Beim hinausgehen hatte Marcellus auch noch einmal zu Eldrid hin gesehen und seine Empfindungen ihr gegenüber sorgten nicht gerade für Ruhe in seinem aufgewühlten Seelenleben. Natürlich hatte er weit wichtigeres, was ihm im Kopf herum ging und er beschäftigte sich nicht pausenlos gedanklich mit dem germanischen Mädchen. Trotzdem bereitete sie ihm oft genug Kopfzerbrechen. Manches Mal war er versucht sie einfach nach Germanien zurück gehen zu lassen, denn selbst ihm war klar, dass er sie unter eher zweifelhaften Bedingungen hier behielt.

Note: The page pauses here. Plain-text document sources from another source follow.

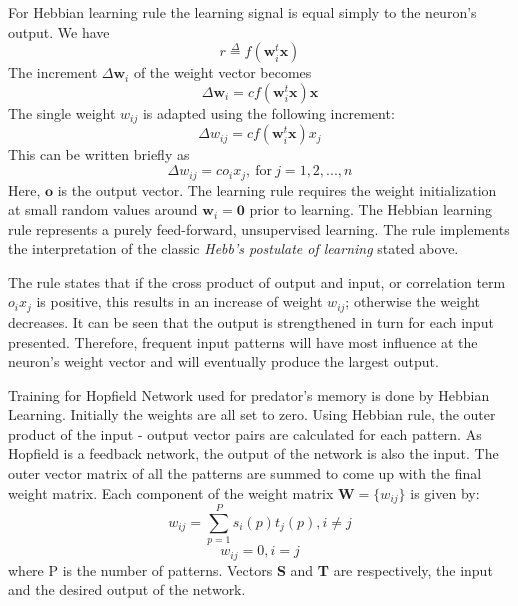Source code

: \documentclass[letterpaper]{article}
\numberwithin{equation}{section}
\begin{document}
For Hebbian learning rule the learning signal is equal simply to the neuron's output. We have
\begin{equation}
	r \overset{\Delta}{=} f(\textbf{w}_i^t \textbf{x})
\end{equation}
The increment \(\Delta\textbf{w}_i\) of the weight vector becomes
\begin{equation}
	\Delta\textbf{w}_i = cf(\textbf{w}_i^t \textbf{x})\textbf{x}
\end{equation}
The single weight \( w_{ij} \) is adapted using the following increment:
\begin{equation}
	\Delta\textit{w}_{ij} = cf(\textbf{w}_i^t \textbf{x})x_j
\end{equation}
This can be written briefly as 
\begin{equation}
	\Delta\textit{w}_{ij} = c o_i x_j, \> \text{for} \> j = 1, 2, ..., n
\end{equation}
Here, \(\textbf{o}\) is the output vector. The learning rule requires the weight initialization at small random values around \( \textbf{w}_i = \textbf{0}\) prior to learning. The Hebbian learning rule represents a purely feed-forward, unsupervised learning. The rule implements the interpretation of the classic \textit{Hebb's postulate of learning} stated above. 

The rule states that if the cross product of output and input, or correlation term \(o_ix_j\) is positive, this results in an increase of weight \(w_{ij}\); otherwise the weight decreases. It can be seen that the output is strengthened in turn for each input presented. Therefore, frequent input patterns will have most influence at the neuron's weight vector and will eventually produce the largest output.

Training for Hopfield Network used for predator's memory is done by Hebbian Learning. Initially the weights are all set to zero. Using Hebbian rule, the outer product of the input - output vector pairs are calculated for each pattern. As Hopfield is a feedback network, the output of the network is also the input. The outer vector matrix of all the patterns are summed to come up with the final weight matrix. Each component of the weight matrix \(\textbf{W} = \{w_{ij}\}\) is given by:
\begin{equation}
w_{ij} = \sum_{p=1}^{P} s_i(p) t_j(p), i \neq j
\end{equation}
\[
w_{ij} = 0, i = j
\]
where P is the number of patterns. Vectors \textbf{S} and \textbf{T} are respectively, the input and the desired output of the network.
\end{document}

Ja er könnte nun, da sein Großvater tot war, sogar für eine Eskorte sorgen ohne dass er sich jemandem gegenüber rechtfertigen müsste. Manchmal dachte er über diese Möglichkeit nach. Dann aber, ja dann dachte er weiter. Alleine sie anzusehen bereitete ihm Freude. Er hatte sie mögen gelernt, seitdem sie gemeinsam vor diesen Banditen in den Alpen geflohen waren. Und wenn er sie nun gehen lassen würde, dann wäre sie weg und würde im kalten Germanien vor sich hin darben. Und schließlich, so rechtfertigte er sich, war sie eine Sklavin gewesen, als er sie gefunden hatte. Marcellus Reisegesellschaft war auf der Straße von Banditen überfallen und er selbst als Geisel genommen und gegen Lösegeld gehalten worden. Sie hingegen war von den Räubern in Germanien geraubt worden und sollte als Sklavin verkauft werden. Warum sollte er sie also gehen lassen? Nicht er hatte sie in die Sklaverei gepresst, im Gegenteil. Er hatte sie vor einem schlimmeren Schicksal bewahrt. Kaum ein Mensch lebte besser als ein Sklave im Haushalt der Claudia! Nun, abgesehen von den letzten Wochen vielleicht. Doch von den Unruhen im Haus war Eldrid verschont geblieben.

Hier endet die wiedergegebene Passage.